Question

The range of the function f(x) = 2sin(3x) +1 is equal to

• A. [-1, 1]
• B. \([\frac{-1}{3},\frac{1}{3}]\)
• C. [-2, 1]
• D. [-1, 2]
• E. [-1, 3]

Answer 1

Answer: (E)

The function given is \( f(x) = 2 \sin(3x) + 1 \). We know that the sine function \( \sin(x) \) has a range of \( [-1, 1] \).
Therefore, the expression \( 2 \sin(3x) \) will have a range of \( [-2, 2] \) because multiplying by 2 scales the range.
Now, adding 1 to this range shifts the entire range upward by 1 unit. Thus, the range of \( f(x) = 2 \sin(3x) + 1 \) is: \[ [-2 + 1, 2 + 1] = [-1, 3]. \]

The correct option is (E) : \([-1, 3]\)

Answer 2

We are given the function \(f(x) = 2\sin(3x) + 1\).

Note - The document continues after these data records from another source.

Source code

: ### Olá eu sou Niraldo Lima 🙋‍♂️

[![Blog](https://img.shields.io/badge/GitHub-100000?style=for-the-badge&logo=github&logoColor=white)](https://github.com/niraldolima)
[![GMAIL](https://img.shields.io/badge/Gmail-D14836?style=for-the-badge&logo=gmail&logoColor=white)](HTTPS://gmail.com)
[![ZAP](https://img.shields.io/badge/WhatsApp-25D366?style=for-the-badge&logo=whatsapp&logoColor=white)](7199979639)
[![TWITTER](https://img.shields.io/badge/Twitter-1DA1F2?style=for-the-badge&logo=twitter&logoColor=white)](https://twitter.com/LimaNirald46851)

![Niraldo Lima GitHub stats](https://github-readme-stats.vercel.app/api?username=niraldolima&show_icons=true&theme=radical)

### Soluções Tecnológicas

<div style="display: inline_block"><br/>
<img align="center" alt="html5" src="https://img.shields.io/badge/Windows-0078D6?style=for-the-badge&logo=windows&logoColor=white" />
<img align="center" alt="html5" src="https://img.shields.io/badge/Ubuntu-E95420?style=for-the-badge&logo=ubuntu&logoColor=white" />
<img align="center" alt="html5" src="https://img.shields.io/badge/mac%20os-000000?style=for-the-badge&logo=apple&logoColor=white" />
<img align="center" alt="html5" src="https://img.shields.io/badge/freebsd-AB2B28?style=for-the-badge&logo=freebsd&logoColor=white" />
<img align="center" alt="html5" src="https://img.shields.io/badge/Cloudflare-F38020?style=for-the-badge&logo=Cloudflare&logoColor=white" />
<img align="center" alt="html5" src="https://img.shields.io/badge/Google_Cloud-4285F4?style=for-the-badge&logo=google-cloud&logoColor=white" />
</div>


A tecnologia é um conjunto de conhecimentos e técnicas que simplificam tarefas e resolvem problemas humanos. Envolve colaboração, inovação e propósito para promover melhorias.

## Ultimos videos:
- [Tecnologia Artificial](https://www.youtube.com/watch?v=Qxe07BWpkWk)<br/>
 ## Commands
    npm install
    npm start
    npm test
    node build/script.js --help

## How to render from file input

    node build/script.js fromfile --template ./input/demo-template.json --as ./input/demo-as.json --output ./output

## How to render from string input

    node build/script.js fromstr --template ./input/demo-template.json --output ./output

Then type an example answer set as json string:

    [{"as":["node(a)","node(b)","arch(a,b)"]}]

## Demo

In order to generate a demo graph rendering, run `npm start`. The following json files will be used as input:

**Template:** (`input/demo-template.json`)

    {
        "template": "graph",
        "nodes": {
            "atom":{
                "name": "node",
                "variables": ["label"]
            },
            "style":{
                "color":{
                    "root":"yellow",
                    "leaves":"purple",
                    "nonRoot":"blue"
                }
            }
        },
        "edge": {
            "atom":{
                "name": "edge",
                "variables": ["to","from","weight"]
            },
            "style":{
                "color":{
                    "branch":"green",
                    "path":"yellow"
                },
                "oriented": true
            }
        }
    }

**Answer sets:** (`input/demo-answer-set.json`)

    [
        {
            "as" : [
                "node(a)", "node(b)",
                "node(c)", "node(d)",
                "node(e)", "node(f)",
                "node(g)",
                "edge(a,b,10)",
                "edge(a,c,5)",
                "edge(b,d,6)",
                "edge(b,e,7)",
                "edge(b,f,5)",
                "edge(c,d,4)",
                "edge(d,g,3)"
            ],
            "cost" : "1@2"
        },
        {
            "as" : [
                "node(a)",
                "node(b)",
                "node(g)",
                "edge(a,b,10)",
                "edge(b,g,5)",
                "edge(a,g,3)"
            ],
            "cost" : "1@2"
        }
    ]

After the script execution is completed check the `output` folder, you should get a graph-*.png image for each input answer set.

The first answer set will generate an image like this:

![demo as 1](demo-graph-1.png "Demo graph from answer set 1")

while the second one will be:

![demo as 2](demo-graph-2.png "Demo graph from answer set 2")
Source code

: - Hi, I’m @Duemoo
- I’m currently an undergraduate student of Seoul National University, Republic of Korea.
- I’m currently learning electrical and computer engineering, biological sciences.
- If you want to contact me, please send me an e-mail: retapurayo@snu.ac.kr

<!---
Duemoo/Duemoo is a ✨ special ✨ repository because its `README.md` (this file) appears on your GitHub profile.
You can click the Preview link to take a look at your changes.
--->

We know that the range of the sine function, \(\sin(x)\), is \([-1, 1]\). That is, \(-1 \le \sin(x) \le 1\) for all real numbers x.

Therefore, \(-1 \le \sin(3x) \le 1\).

Multiplying the inequality by 2, we get: \(2(-1) \le 2\sin(3x) \le 2(1)\), which simplifies to \(-2 \le 2\sin(3x) \le 2\).

Adding 1 to all parts of the inequality, we get: \(-2 + 1 \le 2\sin(3x) + 1 \le 2 + 1\), which simplifies to \(-1 \le 2\sin(3x) + 1 \le 3\).

Since \(f(x) = 2\sin(3x) + 1\), the range of \(f(x)\) is \([-1, 3]\).